_What is required_
After reading the entries below, report how many lines have the string "code" in them, giving the number alone.

>>>

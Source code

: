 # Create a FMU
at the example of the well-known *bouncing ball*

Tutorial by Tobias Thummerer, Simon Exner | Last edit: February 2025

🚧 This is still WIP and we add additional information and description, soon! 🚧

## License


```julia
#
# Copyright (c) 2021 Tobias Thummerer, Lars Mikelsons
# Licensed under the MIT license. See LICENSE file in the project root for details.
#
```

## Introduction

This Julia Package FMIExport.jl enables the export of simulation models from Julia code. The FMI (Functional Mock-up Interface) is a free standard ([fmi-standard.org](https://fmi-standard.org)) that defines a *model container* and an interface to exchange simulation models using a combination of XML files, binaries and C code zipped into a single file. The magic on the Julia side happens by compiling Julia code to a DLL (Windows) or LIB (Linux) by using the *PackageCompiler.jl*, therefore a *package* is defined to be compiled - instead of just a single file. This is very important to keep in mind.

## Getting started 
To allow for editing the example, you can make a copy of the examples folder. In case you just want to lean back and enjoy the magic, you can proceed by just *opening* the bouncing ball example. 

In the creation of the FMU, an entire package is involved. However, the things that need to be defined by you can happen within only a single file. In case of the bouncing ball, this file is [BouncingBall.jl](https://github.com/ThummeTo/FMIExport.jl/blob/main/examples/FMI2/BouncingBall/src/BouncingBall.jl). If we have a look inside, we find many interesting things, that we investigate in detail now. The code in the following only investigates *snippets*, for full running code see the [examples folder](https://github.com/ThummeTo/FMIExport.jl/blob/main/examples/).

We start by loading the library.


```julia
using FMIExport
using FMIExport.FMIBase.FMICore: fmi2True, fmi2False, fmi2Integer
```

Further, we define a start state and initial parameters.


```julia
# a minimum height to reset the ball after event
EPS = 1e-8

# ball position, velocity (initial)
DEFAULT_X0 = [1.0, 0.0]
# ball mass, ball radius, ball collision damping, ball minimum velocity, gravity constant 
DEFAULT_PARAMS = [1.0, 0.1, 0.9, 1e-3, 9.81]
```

<<<

_Response to this exercise_
3